== What is required ==
The records below hold pictures; please leave those out and retype the rest exactly.

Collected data
=-=-=-=-=

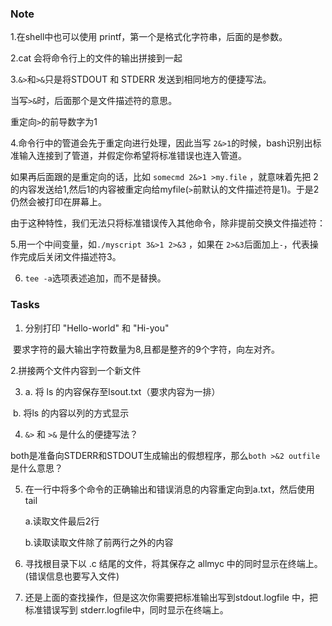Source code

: ### Note

1.在shell中也可以使用 printf，第一个是格式化字符串，后面的是参数。

2.cat 会将命令行上的文件的输出拼接到一起

3.`&>`和`>&`只是将STDOUT 和 STDERR 发送到相同地方的便捷写法。

当写`>&`时，后面那个是文件描述符的意思。

重定向`>`的前导数字为1

4.命令行中的管道会先于重定向进行处理，因此当写 `2&>1`的时候，bash识别出标准输入连接到了管道，并假定你希望将标准错误也连入管道。

如果再后面跟的是重定向的话，比如 `somecmd 2&>1 >my.file` ，就意味着先把 2的内容发送给1,然后1的内容被重定向给myfile(`>`前默认的文件描述符是1)。于是2仍然会被打印在屏幕上。

由于这种特性，我们无法只将标准错误传入其他命令，除非提前交换文件描述符：

5.用一个中间变量，如`./myscript 3&>1 2>&3` ，如果在 `2>&3`后面加上`-`，代表操作完成后关闭文件描述符3。

6. `tee -a`选项表述追加，而不是替换。



### Tasks

1. 分别打印  "Hello-world" 和 "Hi-you" 

​	要求字符的最大输出字符数量为8,且都是整齐的9个字符，向左对齐。

   2.拼接两个文件内容到一个新文件

3. a. 将 ls 的内容保存至lsout.txt（要求内容为一排）

​	b. 将ls 的内容以列的方式显示

4. `&>` 和 `>&` 是什么的便捷写法？

both是准备向STDERR和STDOUT生成输出的假想程序，那么`both >&2 outfile ` 是什么意思？

5. 在一行中将多个命令的正确输出和错误消息的内容重定向到a.txt，然后使用 tail 

   a.读取文件最后2行

   b.读取读取文件除了前两行之外的内容

6. 寻找根目录下以 .c 结尾的文件，将其保存之 allmyc 中的同时显示在终端上。(错误信息也要写入文件)

7. 还是上面的查找操作，但是这次你需要把标准输出写到stdout.logfile 中，把标准错误写到 stderr.logfile中，同时显示在终端上。
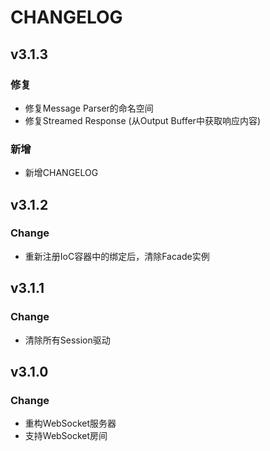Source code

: # CHANGELOG

## v3.1.3

### 修复

- 修复Message Parser的命名空间
- 修复Streamed Response (从Output Buffer中获取响应内容)

### 新增

- 新增CHANGELOG

## v3.1.2

### Change

- 重新注册IoC容器中的绑定后，清除Facade实例

## v3.1.1

### Change

- 清除所有Session驱动

## v3.1.0

### Change

- 重构WebSocket服务器
- 支持WebSocket房间
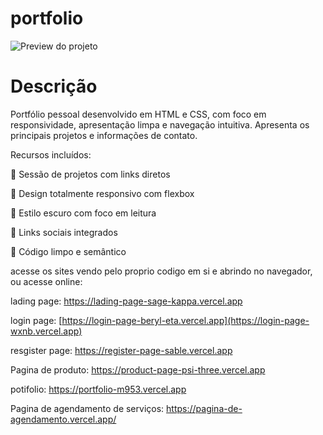 # portfolio


![Preview do projeto]([https://raw.githubusercontent.com/SEU-USUARIO/NOME-DO-REPO/main/img/preview.png](https://github.com/Kyotarou-dev12/portfolio/blob/main/img/PotifolioPreview.PNG?raw=true))

# Descrição

Portfólio pessoal desenvolvido em HTML e CSS, com foco em responsividade, apresentação limpa e navegação intuitiva. Apresenta os principais projetos e informações de contato.

Recursos incluídos:

📁 Sessão de projetos com links diretos

📱 Design totalmente responsivo com flexbox

🌙 Estilo escuro com foco em leitura

🔗 Links sociais integrados

📄 Código limpo e semântico

acesse os sites vendo pelo proprio codigo em si e abrindo no navegador, ou acesse online:

lading page:
https://lading-page-sage-kappa.vercel.app

login page:
[https://login-page-beryl-eta.vercel.app](https://login-page-wxnb.vercel.app)

resgister page:
https://register-page-sable.vercel.app

Pagina de produto: https://product-page-psi-three.vercel.app

potifolio:
https://portfolio-m953.vercel.app

Pagina de agendamento de serviços:
https://pagina-de-agendamento.vercel.app/
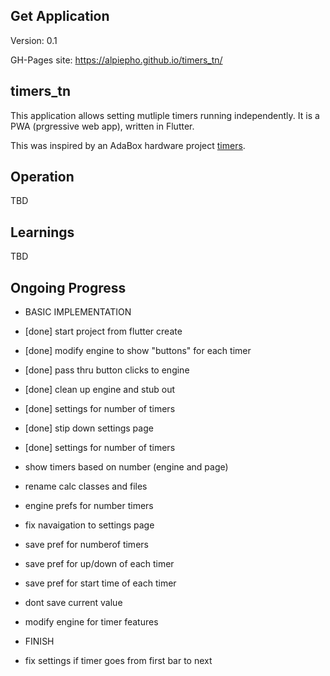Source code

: ## Get Application
Version: 0.1

GH-Pages site: https://alpiepho.github.io/timers_tn/

## timers_tn

This application allows setting mutliple timers running independently. It is a PWA (prgressive web app), written in Flutter.

This was inspired by an AdaBox hardware project [timers](https://github.com/alpiepho/macropad/tree/master/timers_cp).

## Operation
TBD

## Learnings
TBD

## Ongoing Progress

- BASIC IMPLEMENTATION
- [done] start project from flutter create
- [done] modify engine to show "buttons" for each timer
- [done] pass thru button clicks to engine
- [done] clean up engine and stub out
- [done] settings for number of timers
- [done] stip down settings page
- [done] settings for number of timers

- show timers based on number (engine and page)
- rename calc classes and files
- engine prefs for number timers
- fix navaigation to settings page
- save pref for numberof timers
- save pref for up/down of each timer
- save pref for start time of each timer
- dont save current value

- modify engine for timer features
- FINISH

- fix settings if timer goes from first bar to next
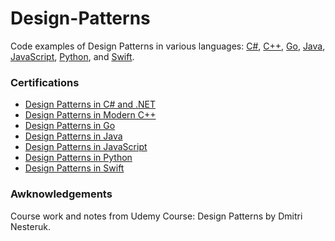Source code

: # Design-Patterns
Code examples of Design Patterns in various languages: [C#](/src/csharp/), [C++](/src/cpp/), [Go](/src/go/), [Java](/src/java/), [JavaScript](/src/js/), [Python](/src/python/), and [Swift](/src/swift/).


### Certifications

- [Design Patterns in C# and .NET](https://udemy.com/certificate/UC-23b71254-6166-449c-a7f6-9d92ff874e77/)
- [Design Patterns in Modern C++](https://udemy.com/certificate/UC-0a1fbabe-6a65-4088-aa44-fce79a230e6f/)
- [Design Patterns in Go](https://udemy.com/certificate/UC-3e0d5645-c633-4474-814d-d699978d66fc/)
- [Design Patterns in Java](https://udemy.com/certificate/UC-f9183a1a-02e0-49fd-961e-599898d7d775/)
- [Design Patterns in JavaScript](https://udemy.com/certificate/UC-28b27cfa-c110-48da-a4bb-be904781b1ef/)
- [Design Patterns in Python](https://www.udemy.com/certificate/UC-c9139435-41e7-4038-aa8b-1a2573b5de98/)
- [Design Patterns in Swift](https://www.udemy.com/certificate/UC-2be3ebac-90f0-4ace-89c9-54c04b5013fe/)

### Awknowledgements

Course work and notes from Udemy Course: Design Patterns by Dmitri Nesteruk.
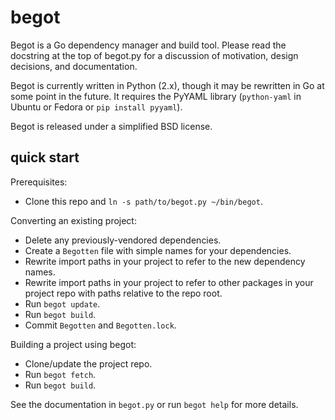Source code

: # begot

Begot is a Go dependency manager and build tool. Please read the docstring at
the top of begot.py for a discussion of motivation, design decisions, and
documentation.

Begot is currently written in Python (2.x), though it may be rewritten in Go at
some point in the future. It requires the PyYAML library (`python-yaml` in
Ubuntu or Fedora or `pip install pyyaml`).

Begot is released under a simplified BSD license.

## quick start

Prerequisites:

- Clone this repo and `ln -s path/to/begot.py ~/bin/begot`.

Converting an existing project:

- Delete any previously-vendored dependencies.
- Create a `Begotten` file with simple names for your dependencies.
- Rewrite import paths in your project to refer to the new dependency names.
- Rewrite import paths in your project to refer to other packages in your
  project repo with paths relative to the repo root.
- Run `begot update`.
- Run `begot build`.
- Commit `Begotten` and `Begotten.lock`.

Building a project using begot:

- Clone/update the project repo.
- Run `begot fetch`.
- Run `begot build`.

See the documentation in `begot.py` or run `begot help` for more details.
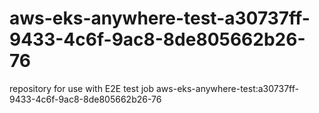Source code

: # aws-eks-anywhere-test-a30737ff-9433-4c6f-9ac8-8de805662b26-76
repository for use with E2E test job aws-eks-anywhere-test:a30737ff-9433-4c6f-9ac8-8de805662b26-76
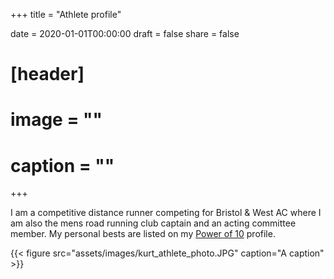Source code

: +++
title = "Athlete profile"

date = 2020-01-01T00:00:00
draft = false
share = false

# [header]
# image = ""
# caption = ""
+++

I am a competitive distance runner competing for Bristol & West AC where I am also the mens road running club captain and an acting committee member. My personal bests are listed on my [Power of 10](https://www.thepowerof10.info/athletes/profile.aspx?athleteid=692848) profile.

{{< figure src="assets/images/kurt_athlete_photo.JPG" caption="A caption" >}}



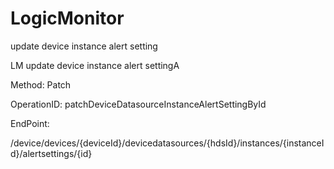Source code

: #     LogicMonitor


update device instance alert setting

LM update device instance alert settingA

Method: Patch

OperationID: patchDeviceDatasourceInstanceAlertSettingById

EndPoint:

/device/devices/{deviceId}/devicedatasources/{hdsId}/instances/{instanceId}/alertsettings/{id}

=-=-=-=-=

== Answer area ==
Source code

: ### Note

1.在shell中也可以使用 printf，第一个是格式化字符串，后面的是参数。

2.cat 会将命令行上的文件的输出拼接到一起

3.`&>`和`>&`只是将STDOUT 和 STDERR 发送到相同地方的便捷写法。

当写`>&`时，后面那个是文件描述符的意思。

重定向`>`的前导数字为1

4.命令行中的管道会先于重定向进行处理，因此当写 `2&>1`的时候，bash识别出标准输入连接到了管道，并假定你希望将标准错误也连入管道。

如果再后面跟的是重定向的话，比如 `somecmd 2&>1 >my.file` ，就意味着先把 2的内容发送给1,然后1的内容被重定向给myfile(`>`前默认的文件描述符是1)。于是2仍然会被打印在屏幕上。

由于这种特性，我们无法只将标准错误传入其他命令，除非提前交换文件描述符：

5.用一个中间变量，如`./myscript 3&>1 2>&3` ，如果在 `2>&3`后面加上`-`，代表操作完成后关闭文件描述符3。

6. `tee -a`选项表述追加，而不是替换。



### Tasks

1. 分别打印  "Hello-world" 和 "Hi-you" 

​	要求字符的最大输出字符数量为8,且都是整齐的9个字符，向左对齐。

   2.拼接两个文件内容到一个新文件

3. a. 将 ls 的内容保存至lsout.txt（要求内容为一排）

​	b. 将ls 的内容以列的方式显示

4. `&>` 和 `>&` 是什么的便捷写法？

both是准备向STDERR和STDOUT生成输出的假想程序，那么`both >&2 outfile ` 是什么意思？

5. 在一行中将多个命令的正确输出和错误消息的内容重定向到a.txt，然后使用 tail 

   a.读取文件最后2行

   b.读取读取文件除了前两行之外的内容

6. 寻找根目录下以 .c 结尾的文件，将其保存之 allmyc 中的同时显示在终端上。(错误信息也要写入文件)

7. 还是上面的查找操作，但是这次你需要把标准输出写到stdout.logfile 中，把标准错误写到 stderr.logfile中，同时显示在终端上。
Source code

: # CHANGELOG

## v3.1.3

### 修复

- 修复Message Parser的命名空间
- 修复Streamed Response (从Output Buffer中获取响应内容)

### 新增

- 新增CHANGELOG

## v3.1.2

### Change

- 重新注册IoC容器中的绑定后，清除Facade实例

## v3.1.1

### Change

- 清除所有Session驱动

## v3.1.0

### Change

- 重构WebSocket服务器
- 支持WebSocket房间
 # portfolio


![Preview do projeto]([https://raw.githubusercontent.com/SEU-USUARIO/NOME-DO-REPO/main/img/preview.png](https://github.com/Kyotarou-dev12/portfolio/blob/main/img/PotifolioPreview.PNG?raw=true))

# Descrição

Portfólio pessoal desenvolvido em HTML e CSS, com foco em responsividade, apresentação limpa e navegação intuitiva. Apresenta os principais projetos e informações de contato.

Recursos incluídos:

📁 Sessão de projetos com links diretos

📱 Design totalmente responsivo com flexbox

🌙 Estilo escuro com foco em leitura

🔗 Links sociais integrados

📄 Código limpo e semântico

acesse os sites vendo pelo proprio codigo em si e abrindo no navegador, ou acesse online:

lading page:
https://lading-page-sage-kappa.vercel.app

login page:
[https://login-page-beryl-eta.vercel.app](https://login-page-wxnb.vercel.app)

resgister page:
https://register-page-sable.vercel.app

Pagina de produto: https://product-page-psi-three.vercel.app

potifolio:
https://portfolio-m953.vercel.app

Pagina de agendamento de serviços:
https://pagina-de-agendamento.vercel.app/
Source code

: ## Get Application
Version: 0.1

GH-Pages site: https://alpiepho.github.io/timers_tn/

## timers_tn

This application allows setting mutliple timers running independently. It is a PWA (prgressive web app), written in Flutter.

This was inspired by an AdaBox hardware project [timers](https://github.com/alpiepho/macropad/tree/master/timers_cp).

## Operation
TBD

## Learnings
TBD

## Ongoing Progress

- BASIC IMPLEMENTATION
- [done] start project from flutter create
- [done] modify engine to show "buttons" for each timer
- [done] pass thru button clicks to engine
- [done] clean up engine and stub out
- [done] settings for number of timers
- [done] stip down settings page
- [done] settings for number of timers

- show timers based on number (engine and page)
- rename calc classes and files
- engine prefs for number timers
- fix navaigation to settings page
- save pref for numberof timers
- save pref for up/down of each timer
- save pref for start time of each timer
- dont save current value

- modify engine for timer features
- FINISH

- fix settings if timer goes from first bar to next
Source code

: # Design-Patterns
Code examples of Design Patterns in various languages: [C#](/src/csharp/), [C++](/src/cpp/), [Go](/src/go/), [Java](/src/java/), [JavaScript](/src/js/), [Python](/src/python/), and [Swift](/src/swift/).


### Certifications

- [Design Patterns in C# and .NET](https://udemy.com/certificate/UC-23b71254-6166-449c-a7f6-9d92ff874e77/)
- [Design Patterns in Modern C++](https://udemy.com/certificate/UC-0a1fbabe-6a65-4088-aa44-fce79a230e6f/)
- [Design Patterns in Go](https://udemy.com/certificate/UC-3e0d5645-c633-4474-814d-d699978d66fc/)
- [Design Patterns in Java](https://udemy.com/certificate/UC-f9183a1a-02e0-49fd-961e-599898d7d775/)
- [Design Patterns in JavaScript](https://udemy.com/certificate/UC-28b27cfa-c110-48da-a4bb-be904781b1ef/)
- [Design Patterns in Python](https://www.udemy.com/certificate/UC-c9139435-41e7-4038-aa8b-1a2573b5de98/)
- [Design Patterns in Swift](https://www.udemy.com/certificate/UC-2be3ebac-90f0-4ace-89c9-54c04b5013fe/)

### Awknowledgements

Course work and notes from Udemy Course: Design Patterns by Dmitri Nesteruk.
Source code

: # begot

Begot is a Go dependency manager and build tool. Please read the docstring at
the top of begot.py for a discussion of motivation, design decisions, and
documentation.

Begot is currently written in Python (2.x), though it may be rewritten in Go at
some point in the future. It requires the PyYAML library (`python-yaml` in
Ubuntu or Fedora or `pip install pyyaml`).

Begot is released under a simplified BSD license.

## quick start

Prerequisites:

- Clone this repo and `ln -s path/to/begot.py ~/bin/begot`.

Converting an existing project:

- Delete any previously-vendored dependencies.
- Create a `Begotten` file with simple names for your dependencies.
- Rewrite import paths in your project to refer to the new dependency names.
- Rewrite import paths in your project to refer to other packages in your
  project repo with paths relative to the repo root.
- Run `begot update`.
- Run `begot build`.
- Commit `Begotten` and `Begotten.lock`.

Building a project using begot:

- Clone/update the project repo.
- Run `begot fetch`.
- Run `begot build`.

See the documentation in `begot.py` or run `begot help` for more details.
Source code

: # aws-eks-anywhere-test-a30737ff-9433-4c6f-9ac8-8de805662b26-76
repository for use with E2E test job aws-eks-anywhere-test:a30737ff-9433-4c6f-9ac8-8de805662b26-76
Source code

: +++
title = "Athlete profile"

date = 2020-01-01T00:00:00
draft = false
share = false

# [header]
# image = ""
# caption = ""
+++

I am a competitive distance runner competing for Bristol & West AC where I am also the mens road running club captain and an acting committee member. My personal bests are listed on my [Power of 10](https://www.thepowerof10.info/athletes/profile.aspx?athleteid=692848) profile.

{{< figure src="assets/images/kurt_athlete_photo.JPG" caption="A caption" >}}



Source code

: #     LogicMonitor


update device instance alert setting

LM update device instance alert settingA

Method: Patch

OperationID: patchDeviceDatasourceInstanceAlertSettingById

EndPoint:

/device/devices/{deviceId}/devicedatasources/{hdsId}/instances/{instanceId}/alertsettings/{id}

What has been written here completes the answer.